System.out.println("FOO".indexOf("bar")); // outputs -1 as expected
System.out.println("FOO".indexOf("F")); // outputs 0 as expected
System.out.println("".indexOf("")); // outputs 0 as expected, I think
The empty string is everywhere, and nowhere. It is within all strings at all times, permeating the essence of their being, yet as you seek it you shall never catch a glimpse.
How many empty strings can you fit at the beginning of a string? Mu
The student said to the teacher,
Teacher, I believe that I have found the nature of the empty string. The empty string is like a particle of dust, and it floats freely through a string as dust floats freely through the room, glistening in a beam of sunlight.
The teacher responded to the student,
Hmm. A fine notion. Now tell me, where is the dust, and where is the sunlight?
The teacher struck the student with a strap and instructed him to continue his meditation.
Well, if it helps, you can think of "FOO" as "" + "FOO".
int number_of_empty_strings_in_string_named_text = text.length() + 1
All characters are separated by an empty String. Additionally empty String is present at the beginning and at the end.
By using the expression "", you are actually referring to a null string.
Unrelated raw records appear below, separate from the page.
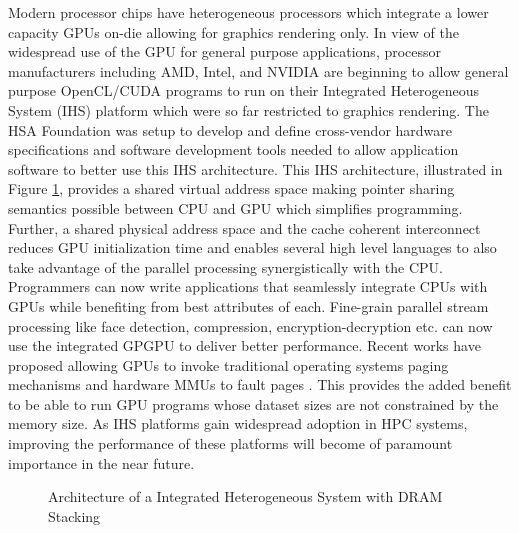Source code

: \par Modern processor chips have heterogeneous processors which integrate a lower capacity GPUs on-die allowing for graphics rendering only. In view of the widespread use of the GPU for general purpose applications, processor manufacturers including AMD\cite{amd-apu}, Intel\cite{inteliris}, and NVIDIA\cite{denver} are beginning to allow general purpose OpenCL\cite{opencl}/CUDA\cite{cuda} programs to run on their Integrated Heterogeneous System (IHS) platform which were so far restricted to graphics rendering. The HSA Foundation \cite{hsafoundation} was setup to develop and define cross-vendor hardware specifications and software development tools needed to allow application software to better use this IHS architecture. This IHS architecture, illustrated in Figure \ref{hsa-arch}, provides a shared virtual address space making pointer sharing semantics possible between CPU and GPU which simplifies programming. Further, a shared physical address space and the cache coherent interconnect reduces GPU initialization time and enables several high level languages \cite{sumatra,julia} to also take advantage of the parallel processing synergistically with the CPU. Programmers can now write applications that seamlessly integrate CPUs with GPUs while benefiting from best attributes of each. Fine-grain parallel stream processing like face detection, compression, encryption-decryption etc. can now use the integrated GPGPU to deliver better performance. Recent works have proposed allowing GPUs to invoke traditional operating systems paging mechanisms and hardware MMUs to fault pages \cite{tlb-translation}. This provides the added benefit to be able to run GPU programs whose dataset sizes are not constrained by the memory size. As IHS platforms gain widespread adoption in HPC systems, improving the performance of these platforms will become of paramount importance in the near future. \cite{apu-exascale,amd-exascale1}


\begin{figure}[!htb]
    \centering
    \hsacpu
    \caption{Architecture of a Integrated Heterogeneous System with DRAM Stacking}
    \label{hsa-arch}
\end{figure}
A null string is an ethereal tag placed on something that exists only to show that there is a lack of anything at this location.
So, by saying "".indexOf( "" ), you are really asking the interpreter:
Where does a string value of null exist in my null string?
It returns a zero, since the null is at the beginning of the non-existent null string.
To add anything to the string would now make it a non-null string... null can be thought of as the absence of everything, even nothing.
Using an algebraic approach, "" is the neutral element of string concatenation: x + "" == x and "" + x == x (although + is non commutative here).
Then it must also be:
x.indexOf ( y ) == i and i != -1
<==> x.substring ( 0, i ) + y + x.substring ( i + y.length () ) == x
when y = "", this holds if i == 0 and x.substring ( 0, 0 ) == "".
I didn't design Java, but I guess mathematicians participated in it...
if we look inside of String implementation for a method "foo".indexOf(""), we arrive at this method:
public int indexOf(String str) {
byte coder = coder();
if (coder == str.coder()) {
return isLatin1() ? StringLatin1.indexOf(value, str.value)
: StringUTF16.indexOf(value, str.value);
}
if (coder == LATIN1) { // str.coder == UTF16
return -1;
}
return StringUTF16.indexOfLatin1(value, str.value);
}
If we look inside of any of the called indexOf(value, str.value) methods we find a condition that says:
if the second parameter (string we are searching for) length is 0 return 0:
public static int indexOf(byte[] value, byte[] str) {
if (str.length == 0) {
return 0;
}
...
This is just defensive coding for an edge case, and it is necessary because in the next method that is called to do actual searching by comparing bytes of the string (string is a byte array) it would otherwise have resulted in an ArrayIndexOutOfBounds exception:
public static int indexOf(byte[] value, int valueCount, byte[] str, int strCount, int fromIndex) {
byte first = str[0];
...
This question is actually two questions:
Why should a string contain the empty string?
Why should the empty string be found specifically at index zero?
Answering #1:
A string contains the empty string in order to be in accordance with Set Theory, according to which:
The empty set is a subset of every set including itself.
This also means that even the empty string contains the empty string, and the following statement proves it:
assert "".indexOf( "" ) == 0;
I am not sure why mathematicians have decided that it should be so, but I am pretty sure they have their reasons, and it appears that these reasons can be explained in layman's terms, as various youtube videos seem to do, (for example, https://www.youtube.com/watch?v=1nBKadtFViM) although I have not actually viewed any of those videos, because #AintNoBodyGotNoTimeFoDat.
Answering #2:
The empty string can be found specifically at index zero of any string, because why not? In other words, if not at index zero, then at which index? Index zero is as good as any other index, and index zero is guaranteed to be a valid index for all strings except for the trifling exception of the empty string.